Alison Goldfrapp has a voice as distinctive and every bit as sweet as the Cocteau's Liz Fraser but I immediately couldn't tell the difference.

Seventh Tree is the follow up to 2005's Supernature and finds Goldfrapp ditching the Glam inspired style from that album and reviving the style of their debut Felt Mountain and the tunes have an incredible ambience.

Happiness skips a long at a joyous pace whilst Road To Somewhere and Monster Love are so laid back that they're all but horizontal.

The strangely named Cologne Cerrone Houdini or upbeat Caravan Girl would be the obvious follow up single to A&E but Goldfrapp will probably confound us by making the much less immediate Eat Yourself the next single. Whatever, this album is a treat, especially for any old time Cocteau Twins fans.

Graham Scaife.

Nick Cave & The Bad Seeds - Dig, Lazarus, Dig!!!.

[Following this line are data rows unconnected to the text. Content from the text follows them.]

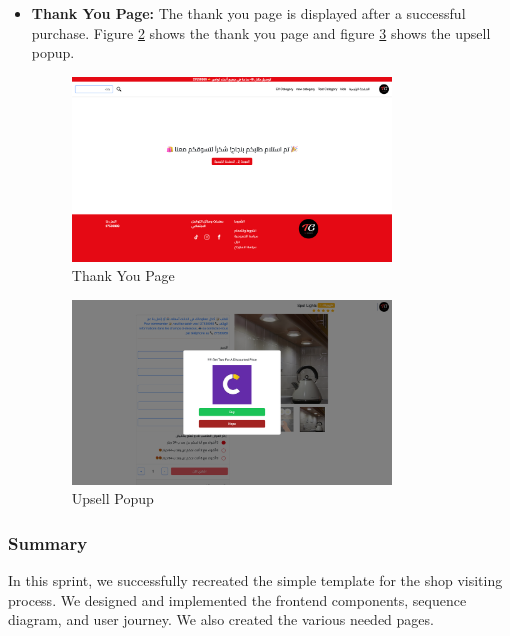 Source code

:\begin{itemize}
\begin{figure}[H]
        \label{fig:product_detail_page_three}
    \end{figure}
    \item \textbf{Thank You Page:} The thank you page is displayed after a successful purchase. Figure \ref{fig:thank_you_page} shows the thank you page and figure \ref{fig:upsell} shows the upsell popup.
    \begin{figure}[H]
        \centering
        \includegraphics[width=0.8\textwidth]{images/thankYouPage.png}
        \caption{Thank You Page}
        \label{fig:thank_you_page}
    \end{figure}
    \begin{figure}[H]
        \centering
        \includegraphics[width=0.8\textwidth]{images/upsell.png}
        \caption{Upsell Popup}
        \label{fig:upsell}
    \end{figure}
\end{itemize}

\subsubsection{Summary}

In this sprint, we successfully recreated the simple template for the shop visiting process. We designed and implemented the frontend components, sequence diagram, and user journey. We also created the various needed pages.


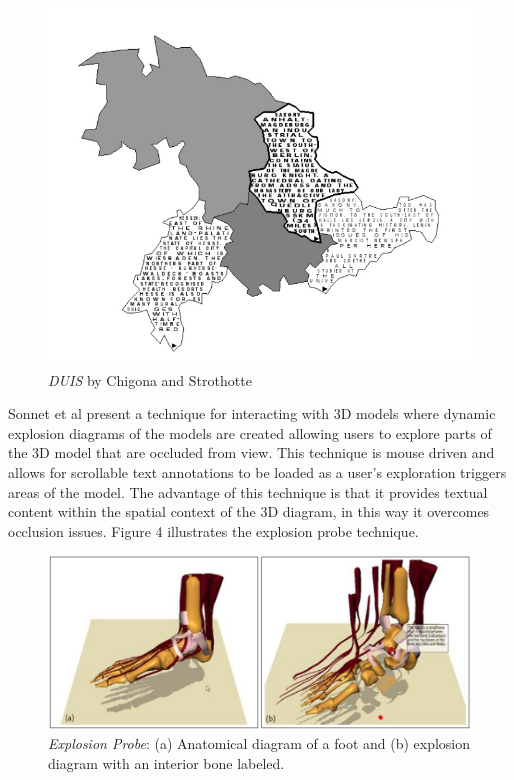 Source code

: \documentclass{article}
\begin{document}
	\begin{figure}[htbp]
		\hspace*{2cm}
        \includegraphics[scale=0.35]{Images/duis.jpg}
    	\caption{\textit{DUIS} by Chigona and Strothotte \cite{Chigona:2002:CTE:569005.569010}}
    \end{figure}

Sonnet et al \cite{Sonnet:2004:IEA:989863.989871} present a technique for interacting with 3D models where dynamic explosion diagrams of the models are created allowing users to explore parts of the 3D model that are occluded from view. This technique is mouse driven and allows for scrollable text annotations to be loaded as a user's exploration triggers areas of the model. The advantage of this technique is that it provides textual content within the spatial context of the 3D diagram, in this way it overcomes occlusion issues. Figure 4 illustrates the explosion probe technique.

\begin{figure}[htbp]
		\includegraphics[width=\textwidth]{Images/explosion.jpg}
    	\caption{\textit{Explosion Probe}: (a) Anatomical diagram of a foot and (b) explosion diagram with an interior bone labeled.\cite{Sonnet:2004:IEA:989863.989871}}
    \end{figure}
\end{document}
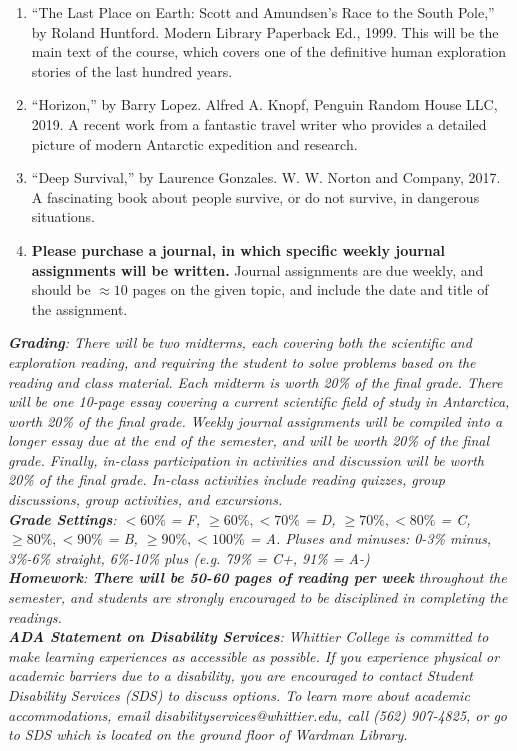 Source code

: \documentclass[10pt]{article}
\begin{document}
\begin{enumerate}
\item ``The Last Place on Earth: Scott and Amundsen's Race to the South Pole,'' by Roland Huntford.  Modern Library Paperback Ed., 1999.  This will be the main text of the course, which covers one of the definitive human exploration stories of the last hundred years.
\item ``Horizon,'' by Barry Lopez.  Alfred A. Knopf, Penguin Random House LLC, 2019.  A recent work from a fantastic travel writer who provides a detailed picture of modern Antarctic expedition and research.
\item ``Deep Survival,'' by Laurence Gonzales.  W. W. Norton and Company, 2017.  A fascinating book about people survive, or do not survive, in dangerous situations.
\item \textbf{Please purchase a journal, in which specific weekly journal assignments will be written.}  Journal assignments are due weekly, and should be $\approx 10$ pages on the given topic, and include the date and title of the assignment.
\end{enumerate}
\textit{\textbf{Grading}: There will be two midterms, each covering both the scientific and exploration reading, and requiring the student to solve problems based on the reading and class material. Each midterm is worth 20\% of the final grade. There will be one 10-page essay covering a current scientific field of study in Antarctica, worth 20\% of the final grade. Weekly journal assignments will be compiled into a longer essay due at the end of the semester, and will be worth 20\% of the final grade.  Finally, in-class participation in activities and discussion will be worth 20\% of the final grade.  In-class activities include reading quizzes, group discussions, group activities, and excursions.} \\
\textit{\textbf{Grade Settings}: $<60\%$ = F, $\geq 60\%, <70\%$ = D, $\geq 70\%, <80\%$ = C, $\geq 80\%, <90\%$ = B, $\geq 90\%, <100\%$ = A.  Pluses and minuses: 0-3\% minus, 3\%-6\% straight, 6\%-10\% plus (e.g. 79\% = C+, 91\% = A-)} \\
\textit{\textbf{Homework}: \textbf{There will be 50-60 pages of reading per week} throughout the semester, and students are strongly encouraged to be disciplined in completing the readings.} \\
\textit{\textbf{ADA Statement on Disability Services}: Whittier College is committed to make learning experiences as accessible as possible. If you experience physical or academic barriers due to a disability, you are encouraged to contact Student Disability Services (SDS) to discuss options. To learn more about academic accommodations, email disabilityservices@whittier.edu, call (562) 907-4825, or go to SDS which is located on the ground floor of Wardman Library.} \\
\end{document}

Incredibly this is The Bad Seeds fourteenth studio album, their first since 2004's Abattoir Blues/The Lyre of Orpheus double offering, and despite hitting his fiftieth year Cave shows no signs of slowing down and joining the pipe and slipper brigade.

Album opener and title track instantly confirms Cave as the natural successor to Johnny Cash before the heavy bass line and Hammond organ of Today's Lesson tells the sinister tale of Little Janie and Mr. Sandman with a hand clapping beat guaranteed to get your feet tapping if not bopping around the living room.

Cave's vocals are superbly expressive throughout and The Bad Seeds are musically as tight as the proverbial duck's backside.

Night of the Lotus Eaters is rather ponderous with a recurrent bass line and little else backing the vocals and is the only one of the eleven tracks that had me reaching for the skip button.